Within your sfAction class:
string genUrl($parameters = array(), $absolute = false)
eg. $this->getController()->genUrl('yourmodule/youraction?key=value&key2=value', true);
In a template:
This will generate a normal link.
string link_to($name, $internal_uri, $options = array());
eg. link_to('My link name', 'yourmodule/youraction?key=value&key2=value');
If your goal is to have user-friendly URLs throughout your application, use the following approach:
1) Create a routing rule for your module/action in the application's routing.yml file. The following example is a routing rule for an action that shows the most recent questions in an application, defaulting to page 1 (using a pager):
recent_questions:
url: questions/recent/:page
param: { module: questions, action: recent, page: 1 }
2) Once the routing rule is set, use the url_for()
helper in your template to format outgoing URLs.

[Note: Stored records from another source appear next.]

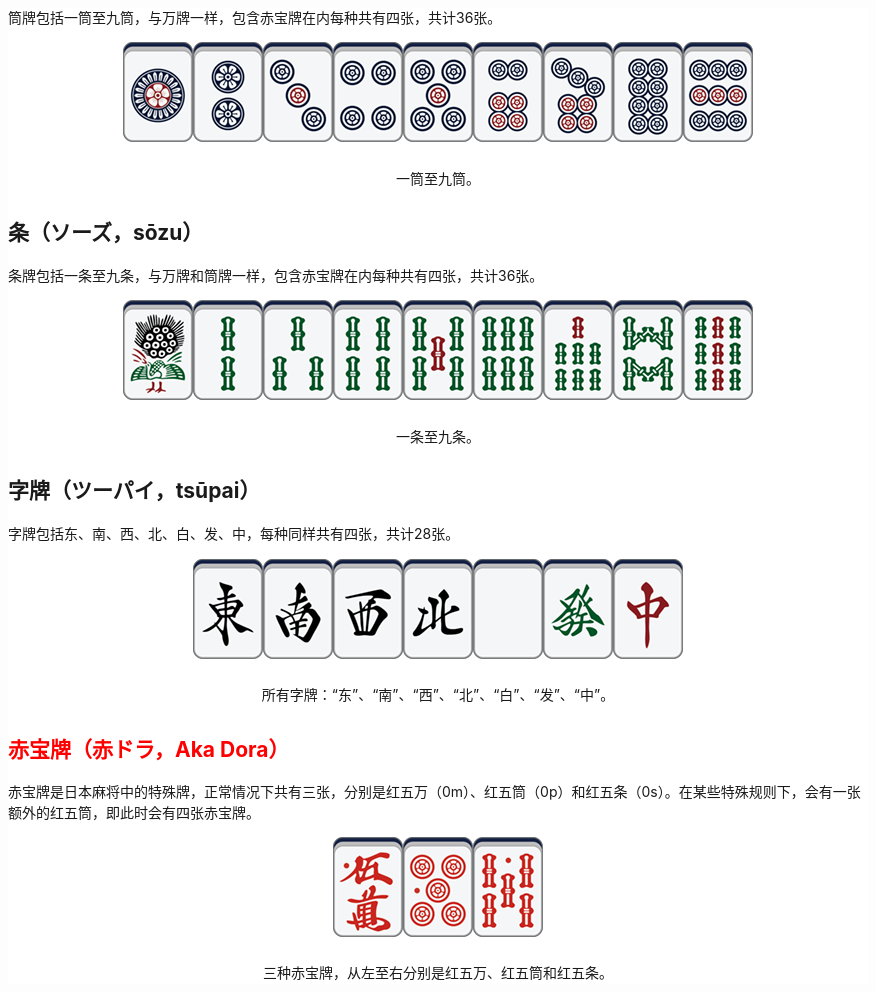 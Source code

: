 筒牌包括一筒至九筒，与万牌一样，包含赤宝牌在内每种共有四张，共计36张。

<div style="text-align: center;">
  <img src="/assets/images/Creatures/Mahjong/all_p.png" alt="P cards" style="max-width: 100%; height: auto;">
  <figcaption style="margin-top: 1.5em;">一筒至九筒。</figcaption>
</div>

## 条（ソーズ，sōzu）

条牌包括一条至九条，与万牌和筒牌一样，包含赤宝牌在内每种共有四张，共计36张。

<div style="text-align: center;">
  <img src="/assets/images/Creatures/Mahjong/all_s.png" alt="S cards" style="max-width: 100%; height: auto;">
  <figcaption style="margin-top: 1.5em;">一条至九条。</figcaption>
</div>

## 字牌（ツーパイ，tsūpai）

字牌包括东、南、西、北、白、发、中，每种同样共有四张，共计28张。

<div style="text-align: center;">
  <img src="/assets/images/Creatures/Mahjong/all_z.png" alt="S cards" style="max-width: 100%; height: auto;">
  <figcaption style="margin-top: 1.5em;">所有字牌：“东”、“南”、“西”、“北”、“白”、“发”、“中”。</figcaption>
</div>

## <span style="color: red;"> 赤宝牌（赤ドラ，Aka Dora）</span>

赤宝牌是日本麻将中的特殊牌，正常情况下共有三张，分别是红五万（0m）、红五筒（0p）和红五条（0s）。在某些特殊规则下，会有一张额外的红五筒，即此时会有四张赤宝牌。

<div style="text-align: center;">
  <img src="/assets/images/Creatures/Mahjong/red_dragon.png" alt="Red dragon" style="max-width: 100%; height: auto;">
  <figcaption style="margin-top: 1.5em;">三种赤宝牌，从左至右分别是红五万、红五筒和红五条。</figcaption>
</div>
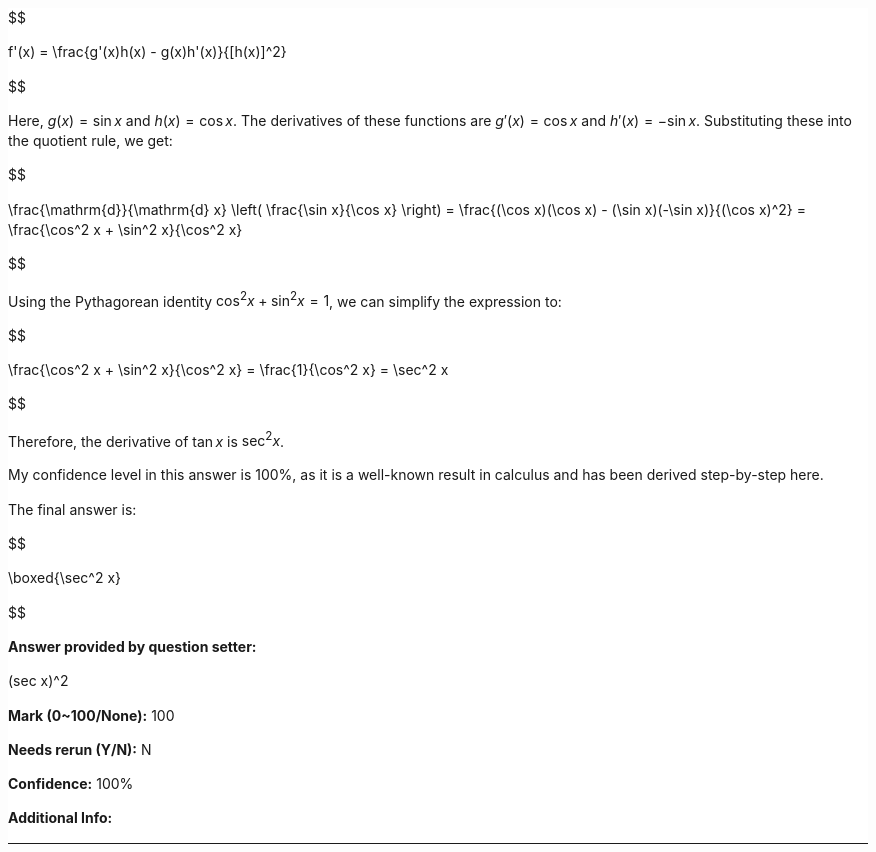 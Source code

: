 

$$

f'(x) = \frac{g'(x)h(x) - g(x)h'(x)}{[h(x)]^2}

$$



Here, $g(x) = \sin x$ and $h(x) = \cos x$. The derivatives of these functions are $g'(x) = \cos x$ and $h'(x) = -\sin x$. Substituting these into the quotient rule, we get:



$$

\frac{\mathrm{d}}{\mathrm{d} x} \left( \frac{\sin x}{\cos x} \right) = \frac{(\cos x)(\cos x) - (\sin x)(-\sin x)}{(\cos x)^2} = \frac{\cos^2 x + \sin^2 x}{\cos^2 x}

$$



Using the Pythagorean identity $\cos^2 x + \sin^2 x = 1$, we can simplify the expression to:



$$

\frac{\cos^2 x + \sin^2 x}{\cos^2 x} = \frac{1}{\cos^2 x} = \sec^2 x

$$



Therefore, the derivative of $\tan x$ is $\sec^2 x$.



My confidence level in this answer is 100%, as it is a well-known result in calculus and has been derived step-by-step here.



The final answer is:



$$

\boxed{\sec^2 x}

$$
</div>

**Answer provided by question setter:**

(sec x)^2

**Mark (0~100/None):** 100

**Needs rerun (Y/N):** N

**Confidence:** 100%

**Additional Info:** 

---
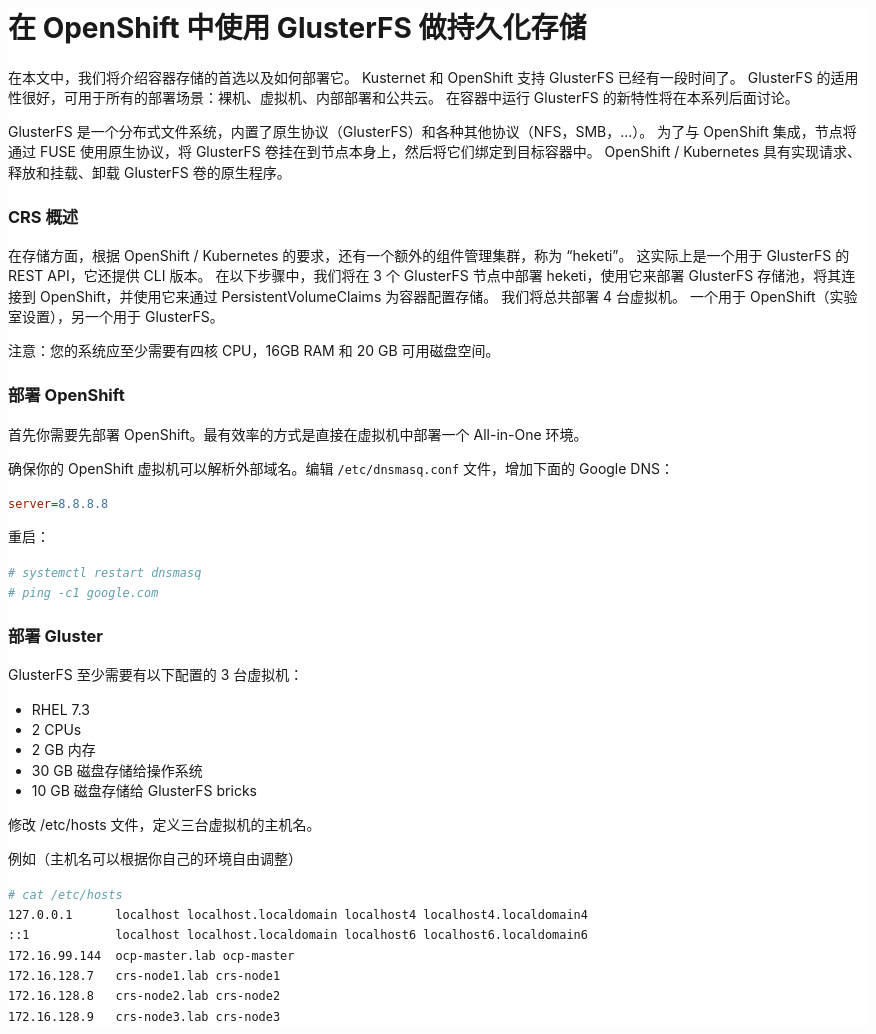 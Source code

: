 # 在 OpenShift 中使用 GlusterFS 做持久化存储

在本文中，我们将介绍容器存储的首选以及如何部署它。 Kusternet 和 OpenShift 支持 GlusterFS 已经有一段时间了。 GlusterFS 的适用性很好，可用于所有的部署场景：裸机、虚拟机、内部部署和公共云。 在容器中运行 GlusterFS 的新特性将在本系列后面讨论。

GlusterFS 是一个分布式文件系统，内置了原生协议（GlusterFS）和各种其他协议（NFS，SMB，...）。 为了与 OpenShift 集成，节点将通过 FUSE 使用原生协议，将 GlusterFS 卷挂在到节点本身上，然后将它们绑定到目标容器中。 OpenShift / Kubernetes 具有实现请求、释放和挂载、卸载 GlusterFS 卷的原生程序。

### CRS 概述

在存储方面，根据 OpenShift / Kubernetes 的要求，还有一个额外的组件管理集群，称为 “heketi”。 这实际上是一个用于 GlusterFS 的 REST API，它还提供 CLI 版本。 在以下步骤中，我们将在 3 个 GlusterFS 节点中部署 heketi，使用它来部署 GlusterFS 存储池，将其连接到 OpenShift，并使用它来通过 PersistentVolumeClaims 为容器配置存储。 我们将总共部署 4 台虚拟机。 一个用于 OpenShift（实验室设置），另一个用于 GlusterFS。

注意：您的系统应至少需要有四核 CPU，16GB RAM 和 20 GB 可用磁盘空间。

### 部署 OpenShift

首先你需要先部署 OpenShift。最有效率的方式是直接在虚拟机中部署一个 All-in-One 环境。

确保你的 OpenShift 虚拟机可以解析外部域名。编辑 `/etc/dnsmasq.conf` 文件，增加下面的 Google DNS：

```ini
server=8.8.8.8
```

重启：

```bash
# systemctl restart dnsmasq
# ping -c1 google.com
```

### 部署 Gluster

GlusterFS 至少需要有以下配置的 3 台虚拟机：

- RHEL 7.3
- 2 CPUs
- 2 GB 内存
- 30 GB 磁盘存储给操作系统
- 10 GB 磁盘存储给 GlusterFS bricks

修改 /etc/hosts 文件，定义三台虚拟机的主机名。

例如（主机名可以根据你自己的环境自由调整）

```bash
# cat /etc/hosts
127.0.0.1      localhost localhost.localdomain localhost4 localhost4.localdomain4
::1            localhost localhost.localdomain localhost6 localhost6.localdomain6
172.16.99.144  ocp-master.lab ocp-master
172.16.128.7   crs-node1.lab crs-node1
172.16.128.8   crs-node2.lab crs-node2
172.16.128.9   crs-node3.lab crs-node3
```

<a href="<?php echo url_for('questions/recent?page=1') ?>">Recent Questions</a>
In this example, the following URL will be constructed: http://myapp/questions/recent/1.html
.
3) Incoming URLs (requests) will be analyzed by the routing system, and if a pattern match is found in the routing rule configuration, the named wildcards (ie. the :/page
portion of the URL) will become request parameters.
You can also use the link_to()
helper to output a URL without using the HTML <a>
tag.
In addition, if you actually want a query string with that url, you use this:
link_to('My link name', 'yourmodule/youraction?key=value&key2=value',array('query_string'=>'page=2'));
Otherwise, it's going to try to route it as part of the url and likely break your action.